Not long ago, a reader posted this comment:
Why do cruise ships continue to rape you for an internet connection? It’s available on airplanes and even in McDonalds for free or a very reasonable price!
I can understand that reader’s frustration, though I probably would not have expressed the sentiment the same way. Still, I have to agree that cruise lines have much ground to cover to catch up to our modern lifestyles. In fact, the few complaints I hear when I am on board ships are usually about internet services, either too costly or too slow.
Cruise lines can do something about both. To be fair, internet does cost cruise lines a bundle. I talked with a technician on one ship who told me that satellite internet services, typically provided by MTN Satellite Communications, cost his cruise line $80,000 per month per ship for download speeds of 1mb per second. Suddenly, I feel a lot better about the cost of my AT&T service!
Cruise lines can slice that monthly fee in half by opting for slower service, .5 mb per second, but that does a disservice to the passengers. There are also options for cruise lines to purchase faster service, and of course, there are new technologies being develop.
MTN recently announced new technology that will deliver entertainment and news programming, as well other content, to personal mobile devices anywhere on the ship.

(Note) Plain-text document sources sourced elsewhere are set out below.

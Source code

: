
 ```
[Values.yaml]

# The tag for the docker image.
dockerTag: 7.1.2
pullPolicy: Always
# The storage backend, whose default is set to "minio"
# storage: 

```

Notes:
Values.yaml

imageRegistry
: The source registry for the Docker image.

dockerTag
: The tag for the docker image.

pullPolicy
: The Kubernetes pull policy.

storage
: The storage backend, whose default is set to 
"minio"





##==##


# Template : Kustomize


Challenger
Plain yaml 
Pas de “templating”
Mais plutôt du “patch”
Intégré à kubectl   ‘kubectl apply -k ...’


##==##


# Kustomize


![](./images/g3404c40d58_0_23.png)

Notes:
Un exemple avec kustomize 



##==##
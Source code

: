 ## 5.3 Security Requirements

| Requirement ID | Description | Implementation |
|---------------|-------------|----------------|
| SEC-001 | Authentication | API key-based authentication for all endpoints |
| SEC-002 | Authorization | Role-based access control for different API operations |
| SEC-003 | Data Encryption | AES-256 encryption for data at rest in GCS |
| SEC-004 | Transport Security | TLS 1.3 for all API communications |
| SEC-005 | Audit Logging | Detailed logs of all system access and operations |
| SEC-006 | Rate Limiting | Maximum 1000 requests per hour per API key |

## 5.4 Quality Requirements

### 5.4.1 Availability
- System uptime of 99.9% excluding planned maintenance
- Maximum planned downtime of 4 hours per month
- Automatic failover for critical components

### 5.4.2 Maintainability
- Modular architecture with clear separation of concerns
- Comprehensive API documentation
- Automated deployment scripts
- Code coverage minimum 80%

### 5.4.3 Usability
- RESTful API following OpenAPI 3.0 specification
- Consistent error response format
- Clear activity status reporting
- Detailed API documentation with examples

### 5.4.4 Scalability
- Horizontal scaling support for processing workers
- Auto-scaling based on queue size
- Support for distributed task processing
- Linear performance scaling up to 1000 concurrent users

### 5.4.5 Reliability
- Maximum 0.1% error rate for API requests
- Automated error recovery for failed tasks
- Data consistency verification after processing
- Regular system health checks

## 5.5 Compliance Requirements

We’ll report on this new service once we experience it.
Seabourn offers an unlimited package that allows users to pay a flat fee, $239 for seven days, or $399 for longer cruises. One thing we like about the Seabourn plan is that you don’t have to log on and log off each time you want to use the internet, and it can be shared on multiple devices, but only one device at a time.
There are ships that offer free internet, river cruisers, such as AmaWaterways and Viking River Cruises, and some cruise lines offer free internet time for their loyal, repeat guests.
What are your internet needs while at sea? Or do you fully unplug?